§ **Records provided**
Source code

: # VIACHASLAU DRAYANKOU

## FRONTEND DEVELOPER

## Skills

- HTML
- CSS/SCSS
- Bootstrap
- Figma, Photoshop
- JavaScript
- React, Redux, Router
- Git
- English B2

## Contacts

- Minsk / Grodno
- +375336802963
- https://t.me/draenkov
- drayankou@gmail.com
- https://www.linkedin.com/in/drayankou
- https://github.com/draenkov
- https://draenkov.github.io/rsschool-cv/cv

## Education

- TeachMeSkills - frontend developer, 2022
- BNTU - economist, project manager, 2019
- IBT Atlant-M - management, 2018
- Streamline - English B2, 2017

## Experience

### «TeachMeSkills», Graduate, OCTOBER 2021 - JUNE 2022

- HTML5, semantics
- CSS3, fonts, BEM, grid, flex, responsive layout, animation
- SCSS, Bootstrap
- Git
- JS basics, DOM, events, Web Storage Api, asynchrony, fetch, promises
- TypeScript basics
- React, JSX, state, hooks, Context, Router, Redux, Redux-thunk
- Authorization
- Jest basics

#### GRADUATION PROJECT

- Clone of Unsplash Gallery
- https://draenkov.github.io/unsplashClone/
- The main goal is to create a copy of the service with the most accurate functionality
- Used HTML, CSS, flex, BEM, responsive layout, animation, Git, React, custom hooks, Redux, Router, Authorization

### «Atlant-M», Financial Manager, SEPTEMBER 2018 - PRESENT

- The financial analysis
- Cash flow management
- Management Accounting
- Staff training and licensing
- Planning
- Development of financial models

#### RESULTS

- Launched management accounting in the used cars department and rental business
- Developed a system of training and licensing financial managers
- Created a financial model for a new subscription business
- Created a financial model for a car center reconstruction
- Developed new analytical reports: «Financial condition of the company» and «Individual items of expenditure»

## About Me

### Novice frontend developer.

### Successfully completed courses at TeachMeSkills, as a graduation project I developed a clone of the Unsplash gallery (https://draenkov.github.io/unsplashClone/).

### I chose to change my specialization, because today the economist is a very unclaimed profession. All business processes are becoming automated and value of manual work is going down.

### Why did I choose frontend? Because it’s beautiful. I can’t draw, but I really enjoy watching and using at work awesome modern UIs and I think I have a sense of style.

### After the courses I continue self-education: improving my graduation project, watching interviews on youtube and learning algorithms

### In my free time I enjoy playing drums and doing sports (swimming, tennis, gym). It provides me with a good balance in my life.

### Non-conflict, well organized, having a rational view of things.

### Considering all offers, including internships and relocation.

§ **Aim of the task**
In the listing above, find the line containing "## About Me" and the line containing "### Why did", then repeat those two lines and everything between them exactly.

§ **Task result**
## About Me

### Novice frontend developer.

### Successfully completed courses at TeachMeSkills, as a graduation project I developed a clone of the Unsplash gallery (https://draenkov.github.io/unsplashClone/).

### I chose to change my specialization, because today the economist is a very unclaimed profession. All business processes are becoming automated and value of manual work is going down.

### Why did I choose frontend? Because it’s beautiful. I can’t draw, but I really enjoy watching and using at work awesome modern UIs and I think I have a sense of style.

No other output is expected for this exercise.